The problem is that I am wanting without. I am wanting things. I am wanting so much, that I am losing sight of the greatness around and within me – the love I already have. With this realization I’ve diagnosed my disease and I am able to refocus my desires inward. I turn off the TV, throw out the magazines, put on some soulful music, and hold a deep, deep conversation with one of my younger children about where the wind comes from (They have the best ideas, I promise you I’ve never been so informed, and laughed so hard – they are natural performers/teachers).

Breathing deep and slowly now, and promising that for as long as I can (seconds, minutes, hours?!) I am going to focus inwardly and look within myself for what I want. This is a quick list of wants, not necessarily needs, and this is just for today (tomorrow’s wants are TBA 🙂 )

  • I want to laugh . . . and laugh and laugh (Till my cheeks and tummy hurts. You get the picture)
  • I want to share a special glance with my Love. Our eyes locking and our souls connecting, not long, just a glance will do the trick.
  • I want to hold some truth. I want to hear something that will help me understand myself, the world, and how I am supposed to reconcile my relationship with the world, and my soul with eternity.
  • I want to feel heroic!
  • I want to be energized and excited, and in control.
  • I want to celebrate life and love.
  • I want to help others. I want to know that I’ve helped create some peace.
  • I want to breath peace.
  • I want to keep this focus.
  • I want to be able to forgive myself when I fail.

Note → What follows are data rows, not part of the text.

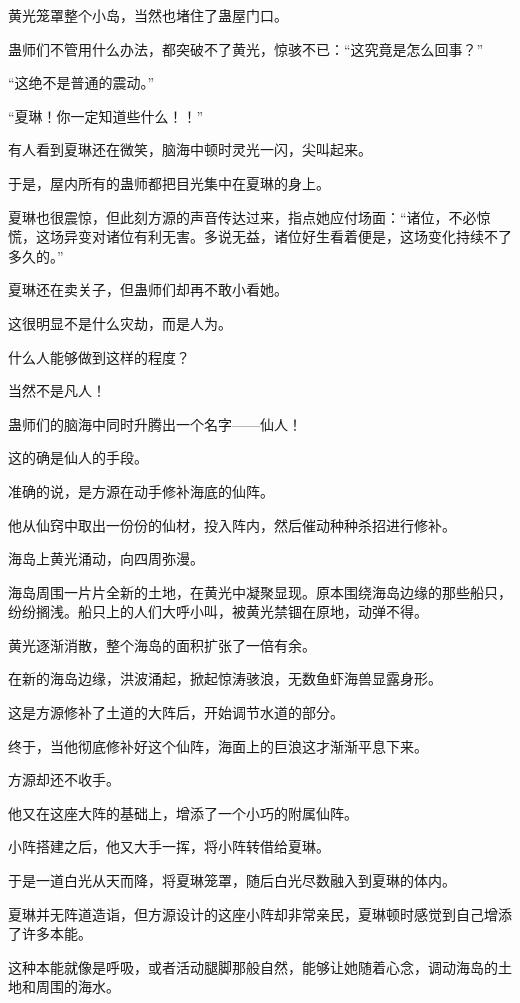 \begin{this_body}
黄光笼罩整个小岛，当然也堵住了蛊屋门口。

蛊师们不管用什么办法，都突破不了黄光，惊骇不已：“这究竟是怎么回事？”

“这绝不是普通的震动。”

“夏琳！你一定知道些什么！！”

有人看到夏琳还在微笑，脑海中顿时灵光一闪，尖叫起来。

于是，屋内所有的蛊师都把目光集中在夏琳的身上。

夏琳也很震惊，但此刻方源的声音传达过来，指点她应付场面：“诸位，不必惊慌，这场异变对诸位有利无害。多说无益，诸位好生看着便是，这场变化持续不了多久的。”

夏琳还在卖关子，但蛊师们却再不敢小看她。

这很明显不是什么灾劫，而是人为。

什么人能够做到这样的程度？

当然不是凡人！

蛊师们的脑海中同时升腾出一个名字——仙人！

这的确是仙人的手段。

准确的说，是方源在动手修补海底的仙阵。

他从仙窍中取出一份份的仙材，投入阵内，然后催动种种杀招进行修补。

海岛上黄光涌动，向四周弥漫。

海岛周围一片片全新的土地，在黄光中凝聚显现。原本围绕海岛边缘的那些船只，纷纷搁浅。船只上的人们大呼小叫，被黄光禁锢在原地，动弹不得。

黄光逐渐消散，整个海岛的面积扩张了一倍有余。

在新的海岛边缘，洪波涌起，掀起惊涛骇浪，无数鱼虾海兽显露身形。

这是方源修补了土道的大阵后，开始调节水道的部分。

终于，当他彻底修补好这个仙阵，海面上的巨浪这才渐渐平息下来。

方源却还不收手。

他又在这座大阵的基础上，增添了一个小巧的附属仙阵。

小阵搭建之后，他又大手一挥，将小阵转借给夏琳。

于是一道白光从天而降，将夏琳笼罩，随后白光尽数融入到夏琳的体内。

夏琳并无阵道造诣，但方源设计的这座小阵却非常亲民，夏琳顿时感觉到自己增添了许多本能。

这种本能就像是呼吸，或者活动腿脚那般自然，能够让她随着心念，调动海岛的土地和周围的海水。


\end{this_body}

It seems obvious why I’m doing this doesn’t it? These wants from within are much more rewarding to fulfill than those wants from without. When I fulfill and inward want, I am left with the most important currency of life: peace and good memories. When I fulfill a want from without, I am left with regret, remorse, and eventually feel more naked than I was before.

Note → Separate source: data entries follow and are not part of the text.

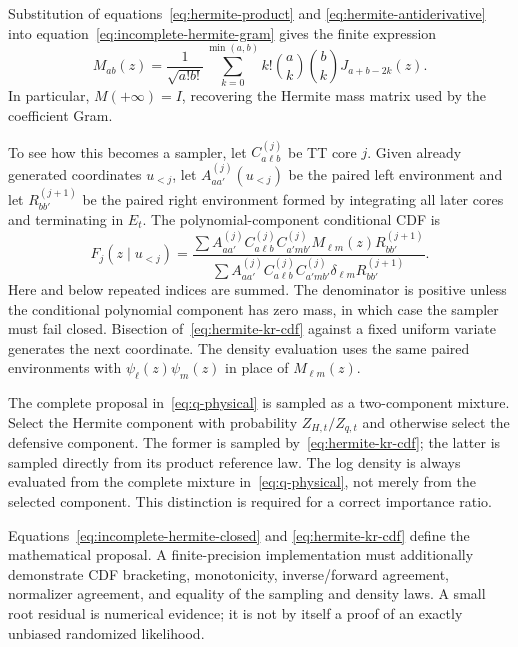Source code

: \documentclass[11pt]{article}
\begin{document}
Substitution of equations~\eqref{eq:hermite-product} and
\eqref{eq:hermite-antiderivative} into
equation~\eqref{eq:incomplete-hermite-gram} gives the finite expression
\begin{equation}\label{eq:incomplete-hermite-closed}
M_{ab}(z)=\frac{1}{\sqrt{a!b!}}
\sum_{k=0}^{\min(a,b)}
k!\binom{a}{k}\binom{b}{k}J_{a+b-2k}(z).
\end{equation}
In particular, $M(+\infty)=I$, recovering the Hermite mass matrix used by the
coefficient Gram.

To see how this becomes a sampler, let
$C^{(j)}_{a\ell b}$ be TT core $j$. Given already generated coordinates
$u_{<j}$, let $A^{(j)}_{aa'}(u_{<j})$ be the paired left environment and let
$R^{(j+1)}_{bb'}$ be the paired right environment formed by integrating all
later cores and terminating in $E_t$. The polynomial-component conditional
CDF is
\begin{equation}\label{eq:hermite-kr-cdf}
F_j(z\mid u_{<j})=
\frac{
\sum A^{(j)}_{aa'}C^{(j)}_{a\ell b}C^{(j)}_{a'mb'}
M_{\ell m}(z)R^{(j+1)}_{bb'}
}{
\sum A^{(j)}_{aa'}C^{(j)}_{a\ell b}C^{(j)}_{a'mb'}
\delta_{\ell m}R^{(j+1)}_{bb'}
}.
\end{equation}
Here and below repeated indices are summed. The denominator is positive unless
the conditional polynomial component has zero mass, in which case the sampler
must fail closed. Bisection of~\eqref{eq:hermite-kr-cdf} against a fixed
uniform variate generates the next coordinate. The density evaluation uses
the same paired environments with $\psi_\ell(z)\psi_m(z)$ in place of
$M_{\ell m}(z)$.

The complete proposal in~\eqref{eq:q-physical} is sampled as a two-component
mixture. Select the Hermite component with probability
$Z_{H,t}/Z_{q,t}$ and otherwise select the defensive component. The former is
sampled by~\eqref{eq:hermite-kr-cdf}; the latter is sampled directly from its
product reference law. The log density is always evaluated from the complete
mixture in~\eqref{eq:q-physical}, not merely from the selected component. This
distinction is required for a correct importance ratio.

Equations~\eqref{eq:incomplete-hermite-closed} and
\eqref{eq:hermite-kr-cdf} define the mathematical proposal. A
finite-precision implementation must additionally demonstrate CDF bracketing,
monotonicity, inverse/forward agreement, normalizer agreement, and equality of
the sampling and density laws. A small root residual is numerical evidence; it
is not by itself a proof of an exactly unbiased randomized likelihood.
\end{document}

I love that there is a sign in the back that says "Do Not Touch" - Let's be honest: some pretty funny pictures were probably taken before that sign went up

I love that there is a sign in the back that says “Do Not Touch” – Let’s be honest: some pretty funny pictures were probably taken before that sign went up

I’m not saying that you can’t go out and buy good things. What I am saying is that it is easy (for me at least) to get caught up in the advertisements that lure me into thinking that what I already have, isn’t good enough.  Or worse, the advertisements that try to teach us what ‘normal’ is with Mom, Pop, Skip and Sis, dog/cat, all smiles and pumpkin pie with Cool Whip – No real person/family can stack up against that, and that’s not fair.

Who else just read this in Stewie's voice?

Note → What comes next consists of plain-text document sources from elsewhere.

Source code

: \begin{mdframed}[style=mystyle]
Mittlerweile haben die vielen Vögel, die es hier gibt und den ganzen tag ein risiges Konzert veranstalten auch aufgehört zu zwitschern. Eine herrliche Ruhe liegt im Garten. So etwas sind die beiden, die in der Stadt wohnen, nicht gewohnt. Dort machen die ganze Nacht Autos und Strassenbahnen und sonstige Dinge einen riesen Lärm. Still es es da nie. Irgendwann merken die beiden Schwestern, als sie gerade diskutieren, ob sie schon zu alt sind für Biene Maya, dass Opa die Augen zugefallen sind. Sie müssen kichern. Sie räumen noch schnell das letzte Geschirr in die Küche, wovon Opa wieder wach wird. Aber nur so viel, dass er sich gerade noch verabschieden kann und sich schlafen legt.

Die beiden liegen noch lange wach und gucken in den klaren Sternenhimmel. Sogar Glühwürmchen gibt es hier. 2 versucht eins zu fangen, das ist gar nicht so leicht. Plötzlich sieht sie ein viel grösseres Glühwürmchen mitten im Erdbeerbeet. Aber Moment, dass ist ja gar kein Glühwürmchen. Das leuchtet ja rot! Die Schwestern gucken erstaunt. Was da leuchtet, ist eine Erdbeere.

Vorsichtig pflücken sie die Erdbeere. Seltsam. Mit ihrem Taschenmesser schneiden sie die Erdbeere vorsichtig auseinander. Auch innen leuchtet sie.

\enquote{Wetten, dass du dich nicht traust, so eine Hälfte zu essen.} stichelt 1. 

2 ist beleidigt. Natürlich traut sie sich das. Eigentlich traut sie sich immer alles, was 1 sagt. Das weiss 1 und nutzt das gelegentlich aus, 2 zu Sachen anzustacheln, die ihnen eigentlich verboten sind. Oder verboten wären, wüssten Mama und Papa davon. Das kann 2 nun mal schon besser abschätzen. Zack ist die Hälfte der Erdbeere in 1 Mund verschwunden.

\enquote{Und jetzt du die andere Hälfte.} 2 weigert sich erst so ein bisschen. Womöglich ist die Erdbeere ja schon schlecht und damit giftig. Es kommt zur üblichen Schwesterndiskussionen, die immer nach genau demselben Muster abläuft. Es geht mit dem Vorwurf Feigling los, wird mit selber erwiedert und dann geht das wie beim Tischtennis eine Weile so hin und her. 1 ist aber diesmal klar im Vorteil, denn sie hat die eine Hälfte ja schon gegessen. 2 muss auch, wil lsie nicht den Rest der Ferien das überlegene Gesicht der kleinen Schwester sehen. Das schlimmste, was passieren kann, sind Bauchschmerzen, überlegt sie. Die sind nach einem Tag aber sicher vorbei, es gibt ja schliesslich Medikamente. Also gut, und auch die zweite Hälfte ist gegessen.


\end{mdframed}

Who else just read this in Stewie’s voice?

Today I am smiling, though I am on my guard. The media is ubiquitous and so we need to be on our toes. Maybe we should get some nice shoes for those toes? Nike is telling me, not asking, telling me to “Just do it”. Maybe not today Nike. Mind your manners.

Call me old fashioned but I do appreciate good manners, thank you very much :)

Call me old fashioned but I do appreciate good manners, thank you very much 🙂

(Story Time!) As an example of this illness of want, I can share a story from a friend (I asked him, and he doesn’t mind). So, I have a friend with a very, very, expensive surf board. He is fascinated by what he calls ‘surf culture’ and he ‘had to get a wicked surfboard’. So he read up on the topic of boards, looked at the plus/minus of the different brands and eventually saved up the money to buy a top of the line board. I remember asking him why he chose brand X board (not the real name) and he said that it was because it was the most expensive and so he felt that it must be the best. I asked him if it was the best board, and he said that it was way out of his league as a beginner, but he wanted it anyway. We, the people who love him, laughed a little and gently teased him some, but don’t think we are mean until you have heard the best part of the story: My friend lives in the middle of North America. On the prairies where the chance of a wave larger than 6 inches is pretty unlikely – and those waves are waves of wheat!

Woah! Hang Ten!

Woah! Hang Ten!


Celebrate This!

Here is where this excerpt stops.